The trade agreement between the European Union and Mercosur, negotiated for more than twenty years, represents one of the most ambitious economic projects for European industries. Its goal: to create an expanded transatlantic market, reduce customs duties, and facilitate the exchange of goods, services, and investments. Despite political uncertainties and heightened demands from several Member States, the agreement is already influencing industrial and commercial strategies.
 

The agreement envisions a gradual and sector-specific tariff phase-out spread over several years. Machinery, industrial equipment, spare parts, and technical products—currently facing tariffs of 10 to 20%—would see duties progressively lowered or eliminated, following timelines ranging from immediate implementation to ten years.
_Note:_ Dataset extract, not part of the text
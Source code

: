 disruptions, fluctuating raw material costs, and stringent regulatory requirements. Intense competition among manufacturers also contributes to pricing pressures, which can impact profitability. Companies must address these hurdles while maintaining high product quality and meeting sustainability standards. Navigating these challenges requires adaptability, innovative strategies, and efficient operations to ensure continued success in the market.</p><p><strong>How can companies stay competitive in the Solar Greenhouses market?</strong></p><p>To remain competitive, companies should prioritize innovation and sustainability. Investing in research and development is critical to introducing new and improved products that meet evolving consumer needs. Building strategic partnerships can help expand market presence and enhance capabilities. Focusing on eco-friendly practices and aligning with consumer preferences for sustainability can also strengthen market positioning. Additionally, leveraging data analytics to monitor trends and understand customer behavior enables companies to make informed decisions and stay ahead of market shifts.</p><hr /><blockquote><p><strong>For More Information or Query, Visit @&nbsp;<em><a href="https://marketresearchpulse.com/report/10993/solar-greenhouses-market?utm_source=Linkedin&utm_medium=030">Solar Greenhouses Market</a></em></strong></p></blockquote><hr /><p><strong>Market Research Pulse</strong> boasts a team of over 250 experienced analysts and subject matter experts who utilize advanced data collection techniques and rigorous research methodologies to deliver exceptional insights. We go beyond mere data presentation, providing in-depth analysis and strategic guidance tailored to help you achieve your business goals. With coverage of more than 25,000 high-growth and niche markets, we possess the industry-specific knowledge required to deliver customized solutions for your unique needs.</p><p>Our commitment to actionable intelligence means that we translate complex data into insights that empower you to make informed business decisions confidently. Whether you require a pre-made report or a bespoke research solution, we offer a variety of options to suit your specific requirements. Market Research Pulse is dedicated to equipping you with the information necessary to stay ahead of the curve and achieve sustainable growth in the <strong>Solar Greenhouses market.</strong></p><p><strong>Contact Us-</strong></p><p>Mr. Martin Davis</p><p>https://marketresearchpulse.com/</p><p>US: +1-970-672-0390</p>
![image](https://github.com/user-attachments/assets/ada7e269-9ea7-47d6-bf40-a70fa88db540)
Vehicles and rolling stock, subject to tariffs of up to 35%, would follow a slower path, constrained by strict rules of origin.

For European companies, the challenge will not be limited to tariffs: mastering rules of origin will be decisive for accessing preferential customs rates. Without solid documentation—local value added, sufficient processing, or tariff classification change—the announced benefits could remain theoretical.

In sensitive sectors, especially agri-food, market opening will be limited and governed by quotas, transition periods, and safeguard clauses allowing the EU to respond in case of market disruption. Services, meanwhile, will gain partial but meaningful access: engineering, maintenance, environmental services, digital activities, and consulting could secure new contracts thanks to the gradual opening of Mercosur’s public procurement markets.

Finally, the agreement includes a sustainability pillar that is central for France: compliance with the Paris Agreement, anti-deforestation measures, respect for sanitary standards and animal welfare, and safeguards against social and environmental dumping. Imports could be suspended if volumes surge or prices drop in a destabilizing manner. Market opening will therefore not be unconditional, but tightly linked to reciprocal commitments.

 

Although ratification is not expected before 2025–2026 and full implementation could stretch to 2036, the EU–Mercosur agreement is already producing early effects. South American manufacturers are preparing, European distributors are seeking local partners, and some SMEs are securing their positions ahead of market liberalization.